Wenn ich über Tapatalk mit dem Handy schreibe und vergesse den Haken bei geschrieben mit Iphone über Tapatalk Pro wegzunehmen kommt der Spaß unten in die Fußleiste rein. Das schreibe ich nicht von mir aus.


----------



## fud1974 (28. Januar 2020)

MichaelG schrieb:


> Wenn ich über Tapatalk mit dem Handy schreibe und vergesse den Haken bei geschrieben mit Iphone über Tapatalk Pro wegzunehmen kommt der Spaß unten in die Fußleiste rein. Das schreibe ich nicht von mir aus.



Tapatalk geht noch? Sollte das nicht hier schon vor 4 Jahren oder so abgeschaltet werden?


----------



## MichaelG (28. Januar 2020)

Geht noch. Hab zumindestens im Forum keine Probleme. Wenn ich auf die manchmal dazugehörigen verlinkten Artikel klicken will dann gibts allerdings Formatierungsprobleme und Werbebanner die sich bescheiden postieren. Aber rein im Forum kein Thema.


----------



## McDrake (28. Januar 2020)

fud1974 schrieb:


> Tapatalk geht noch? Sollte das nicht hier schon vor 4 Jahren oder so abgeschaltet werden?



Hier gings doch um die Datenschutzrichtlinien.
Die hat Taptalk inzwischen übernommen und dieses Forum hier funzt wieder.

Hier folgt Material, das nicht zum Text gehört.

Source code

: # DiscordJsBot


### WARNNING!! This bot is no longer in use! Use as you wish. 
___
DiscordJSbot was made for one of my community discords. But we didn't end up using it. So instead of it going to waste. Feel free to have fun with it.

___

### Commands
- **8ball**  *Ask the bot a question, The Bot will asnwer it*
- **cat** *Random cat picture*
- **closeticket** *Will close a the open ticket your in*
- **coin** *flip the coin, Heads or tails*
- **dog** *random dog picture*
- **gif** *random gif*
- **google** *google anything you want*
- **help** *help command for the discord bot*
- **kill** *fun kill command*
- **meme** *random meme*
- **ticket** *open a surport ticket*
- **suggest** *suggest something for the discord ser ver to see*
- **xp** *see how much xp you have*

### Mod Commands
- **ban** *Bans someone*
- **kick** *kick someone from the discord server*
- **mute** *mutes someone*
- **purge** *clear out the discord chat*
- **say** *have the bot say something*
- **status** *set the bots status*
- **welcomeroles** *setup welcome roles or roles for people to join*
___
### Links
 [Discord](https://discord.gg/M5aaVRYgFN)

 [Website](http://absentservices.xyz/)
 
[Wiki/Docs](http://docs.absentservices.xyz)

Ohne TT hätte wäre ich hier viel weniger aktiv.


----------



## MrFob (29. Januar 2020)

Ich wuerde mir noch ein paar von diesen curved screens dazu kaufen und einen Kreis draus bauen. Dann kannst du 360 grad VR ohne Brille haben.


----------



## Batze (29. Januar 2020)

Wer zum Start so ein Screen postet, sorry, der hat bei mir nicht viel, oder sagen wir mal ganz ehrlich, gar keine Reputation. 
Da sage ich noch nicht mal willkommen zu solchen Typen, mag ich einfach nicht.
Ich habe rein gar nichts dagegen wenn jemand ein Top System hat, aber als Angeberei gleich so zum Start, ne, das mag ich nicht.
Bist leider jetzt schon weg bei mit.
Oder sagen wir es mal so, falscher Einstand.


----------



## MrFob (30. Januar 2020)

Batze schrieb:


> Wer zum Start so ein Screen postet, sorry, der hat bei mir nicht viel, oder sagen wir mal ganz ehrlich, gar keine Reputation.
> Da sage ich noch nicht mal willkommen zu solchen Typen, mag ich einfach nicht.
> Ich habe rein gar nichts dagegen wenn jemand ein Top System hat, aber als Angeberei gleich so zum Start, ne, das mag ich nicht.
> Bist leider jetzt schon weg bei mit.
> Oder sagen wir es mal so, falscher Einstand.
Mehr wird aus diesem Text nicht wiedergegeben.